Há uma pergunta que começa a aparecer cada vez mais nas escolas, nas formações e até nas conversas informais entre professores:

Se a Inteligência Artificial consegue criar textos, imagens, exercícios, apresentações e até planos de aula, para que continuará a ser necessário o professor?

A pergunta é legítima. Mas talvez esteja mal colocada.

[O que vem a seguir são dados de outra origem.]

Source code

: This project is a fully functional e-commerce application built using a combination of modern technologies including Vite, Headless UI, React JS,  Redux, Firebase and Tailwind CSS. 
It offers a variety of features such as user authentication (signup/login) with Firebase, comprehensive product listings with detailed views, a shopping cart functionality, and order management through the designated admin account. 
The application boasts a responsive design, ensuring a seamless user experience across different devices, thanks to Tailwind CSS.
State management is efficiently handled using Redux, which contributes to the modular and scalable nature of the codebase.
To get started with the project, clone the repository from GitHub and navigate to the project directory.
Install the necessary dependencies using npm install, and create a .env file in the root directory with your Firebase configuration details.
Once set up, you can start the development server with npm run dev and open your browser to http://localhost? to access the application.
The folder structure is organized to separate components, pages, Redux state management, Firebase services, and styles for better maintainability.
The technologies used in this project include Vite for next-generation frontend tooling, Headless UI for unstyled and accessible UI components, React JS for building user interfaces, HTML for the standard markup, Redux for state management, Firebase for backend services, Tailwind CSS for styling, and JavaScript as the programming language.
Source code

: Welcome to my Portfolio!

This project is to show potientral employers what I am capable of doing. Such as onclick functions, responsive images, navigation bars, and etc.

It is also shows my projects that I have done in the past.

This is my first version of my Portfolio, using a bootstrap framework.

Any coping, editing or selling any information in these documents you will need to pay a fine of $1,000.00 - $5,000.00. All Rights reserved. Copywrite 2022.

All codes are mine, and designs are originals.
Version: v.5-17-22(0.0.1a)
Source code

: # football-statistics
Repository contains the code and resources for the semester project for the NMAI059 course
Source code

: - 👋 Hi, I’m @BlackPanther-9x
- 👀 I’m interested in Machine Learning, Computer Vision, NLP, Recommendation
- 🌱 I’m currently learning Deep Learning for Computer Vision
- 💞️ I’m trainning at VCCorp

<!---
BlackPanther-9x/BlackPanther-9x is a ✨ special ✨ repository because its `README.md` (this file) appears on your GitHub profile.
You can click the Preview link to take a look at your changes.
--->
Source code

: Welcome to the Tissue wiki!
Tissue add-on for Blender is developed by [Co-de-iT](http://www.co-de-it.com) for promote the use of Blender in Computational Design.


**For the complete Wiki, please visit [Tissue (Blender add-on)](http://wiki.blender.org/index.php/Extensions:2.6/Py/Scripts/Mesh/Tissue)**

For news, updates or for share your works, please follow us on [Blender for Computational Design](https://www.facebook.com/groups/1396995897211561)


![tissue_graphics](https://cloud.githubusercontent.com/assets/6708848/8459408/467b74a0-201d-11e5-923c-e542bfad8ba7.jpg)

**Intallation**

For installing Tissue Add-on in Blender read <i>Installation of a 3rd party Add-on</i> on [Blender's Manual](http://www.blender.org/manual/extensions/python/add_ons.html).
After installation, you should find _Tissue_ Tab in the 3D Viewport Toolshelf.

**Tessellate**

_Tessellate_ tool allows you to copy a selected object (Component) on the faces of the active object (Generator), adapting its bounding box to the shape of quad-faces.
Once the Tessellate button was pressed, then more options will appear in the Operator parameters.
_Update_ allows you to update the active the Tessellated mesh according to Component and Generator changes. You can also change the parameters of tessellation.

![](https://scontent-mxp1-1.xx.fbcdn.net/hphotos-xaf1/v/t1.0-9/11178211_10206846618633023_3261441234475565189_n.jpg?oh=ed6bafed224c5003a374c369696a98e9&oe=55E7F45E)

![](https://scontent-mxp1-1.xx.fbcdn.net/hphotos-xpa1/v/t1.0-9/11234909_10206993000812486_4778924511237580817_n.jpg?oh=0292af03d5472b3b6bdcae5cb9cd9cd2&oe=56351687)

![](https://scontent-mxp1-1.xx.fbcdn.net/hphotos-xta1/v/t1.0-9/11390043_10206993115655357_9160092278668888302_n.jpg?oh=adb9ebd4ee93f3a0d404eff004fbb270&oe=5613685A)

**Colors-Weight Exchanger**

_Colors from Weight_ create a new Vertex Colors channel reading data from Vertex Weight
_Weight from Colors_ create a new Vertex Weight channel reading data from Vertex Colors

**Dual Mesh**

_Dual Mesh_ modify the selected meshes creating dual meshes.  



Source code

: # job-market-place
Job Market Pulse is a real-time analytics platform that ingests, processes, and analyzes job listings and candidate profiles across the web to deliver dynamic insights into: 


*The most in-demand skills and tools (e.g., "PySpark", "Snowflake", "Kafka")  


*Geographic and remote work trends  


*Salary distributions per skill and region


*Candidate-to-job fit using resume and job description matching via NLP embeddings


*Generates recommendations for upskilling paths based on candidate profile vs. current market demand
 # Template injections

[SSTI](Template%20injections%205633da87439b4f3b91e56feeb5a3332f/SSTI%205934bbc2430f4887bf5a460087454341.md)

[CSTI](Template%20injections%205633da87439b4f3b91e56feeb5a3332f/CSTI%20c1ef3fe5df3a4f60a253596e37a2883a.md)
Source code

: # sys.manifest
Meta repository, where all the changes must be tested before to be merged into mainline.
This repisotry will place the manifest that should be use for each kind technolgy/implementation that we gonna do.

O verdadeiro desafio não é perceber se a Inteligência Artificial vai conseguir fazer mais tarefas. Vai. E, provavelmente, muito mais depressa do que imaginamos. O desafio é perceber o que continua a depender de nós: do nosso conhecimento dos alunos, do nosso julgamento pedagógico, da nossa capacidade de criar relações, de tomar decisões e de transformar informação em aprendizagem.

Nesta LIVE partilhei seis competências que considero essenciais para qualquer professor, formador ou educador que queira trabalhar com a IA sem lhe entregar aquilo que nunca deve ser automatizado: a intenção pedagógica e a decisão final.

Vê a LIVE completa

No vídeo desenvolvo estas ideias com exemplos, uma analogia muito concreta e uma reflexão sobre o papel do professor numa escola onde a IA já está presente — mesmo quando a escola decide ignorá-la.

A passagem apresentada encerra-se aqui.